Alceste, le nouveau débarqué de Versailles, ce beau gentilhomme qui est élégant malgré lui, cet homme honnête et sérieux, qui a pour ennemis tous les mauvais poëtes, pour rivaux tous les fats de la cour; Alceste représenté par un jeune fourrier de la garde nationale de Marseille ! Cela est étrange! Et notez bien que, non content d'être un bon jeune homme sans façon, parlant comme tout le monde, entrant dans un salon comme vous et moi nous y pourrions entrer, vêtu à la diable, empêtré dans ses dentelles d'emprunt, gêné dans son habit de louage qui craquait de toutes parts, haut perché et portant une perruque aussi mal peignée que des cheveux naturels, notre débutant, pour mieux entrer dans l'esprit de son rôle, se croyait encore obligé de forcer sa nature bourgeoise, de vulgariser son geste, de se faire bonhomme et brusque plus encore qu'il ne l'est d'ordinaire! Aussi je ne crois pas que jamais nous ayons pu voir un plus singulier Alceste. M. Devéria avait tout à fait l'air de ces enrichis de la Chaussée-d'Antin qui, une fois gros propriétaires, se font nommer membres du conseil général ou de la Chambre des députés. Soudain, vous voyez notre homme enflé de sa gloire, faisant le gros dos, suant sang et eau pour nous donner le sentiment de son importance. Restons, chacun dans notre naturel, ne forçons point notre talent. Nous ne sommes que des bourgeois, restons des bourgeois, et surtout ne donnons pas la patte, mal à propos.

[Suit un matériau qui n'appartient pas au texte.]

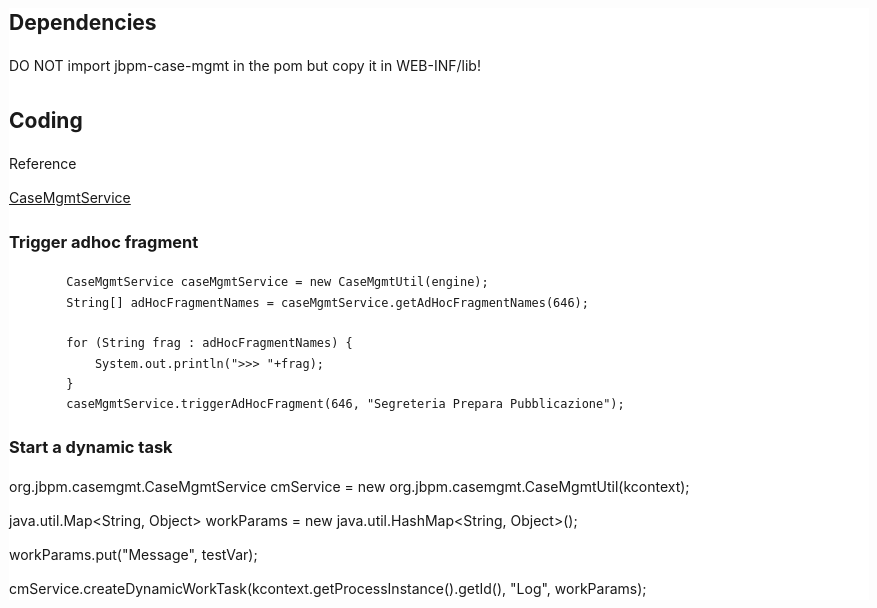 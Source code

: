 ## Dependencies

DO NOT import jbpm-case-mgmt in the pom but copy it in WEB-INF/lib!

## Coding

Reference

[CaseMgmtService](https://github.com/kiegroup/jbpm/blob/6.5.x/jbpm-case-mgmt/src/main/java/org/jbpm/casemgmt/CaseMgmtService.java)

### Trigger adhoc fragment

			CaseMgmtService caseMgmtService = new CaseMgmtUtil(engine);
			String[] adHocFragmentNames = caseMgmtService.getAdHocFragmentNames(646);
		
			for (String frag : adHocFragmentNames) {
				System.out.println(">>> "+frag);
			}
			caseMgmtService.triggerAdHocFragment(646, "Segreteria Prepara Pubblicazione");


### Start a dynamic task
org.jbpm.casemgmt.CaseMgmtService cmService = new org.jbpm.casemgmt.CaseMgmtUtil(kcontext);

java.util.Map<String, Object> workParams = new java.util.HashMap<String, Object>();

workParams.put("Message", testVar);


cmService.createDynamicWorkTask(kcontext.getProcessInstance().getId(), "Log", workParams);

« Pour faire un civet de lièvre, prenez un lièvre, » disait la Cuisinière bourgeoise; « pour faire un gentilhomme de la Chambre, prenez un gentilhomme!» ajoutait le roi Louis XVIII; à plus forte raison, pour représenter Alceste, ne prenez pas un bonhomme, sans façon, commun, vulgaire et trivial; un homme en un mot aux antipodes du rôle d'Alceste, un pareil homme ne sait pas, et comment voulez-vous qu'il le sache dans ce pêle-mêle de toutes choses? qu'il y avait, autrefois, deux sociétés bien différentes, Paris et Versailles, la ville et la cour; ces deux sociétés étaient bien plus séparées l'une de l'autre, que si elles l'eussent été par des mon

tagnes et par des villes, elles étaient séparées par les usages et par les mœurs. Ce n'était, des deux parts, ni la même langue, ni les mêmes façons d'agir, ni la même manière de saluer; ce n'était pas le même geste, le même regard, la même façon de se haïr ou de s'aimer. C'était, en un mot, tout à fait autre chose que ce que nous sommes, nous autres bourgeois renforcés, bourgeois constitutionnels. Cette société à part dont Molière a fait surtout le portrait dans le Misantrope, est morte pour ne plus revenir; elle a été égorgée sur l'échafaud, elle s'est perdue dans l'exil; ses derniers représentants ont disparu presque tous, et les faibles débris qu'elle a laissés se sont perdus, engloutis dans la démocratie envahissante. Et voilà, ce qu'un honnête comédien, qui ne songe qu'à se bourrer de prose et de vers, ne peut pas deviner.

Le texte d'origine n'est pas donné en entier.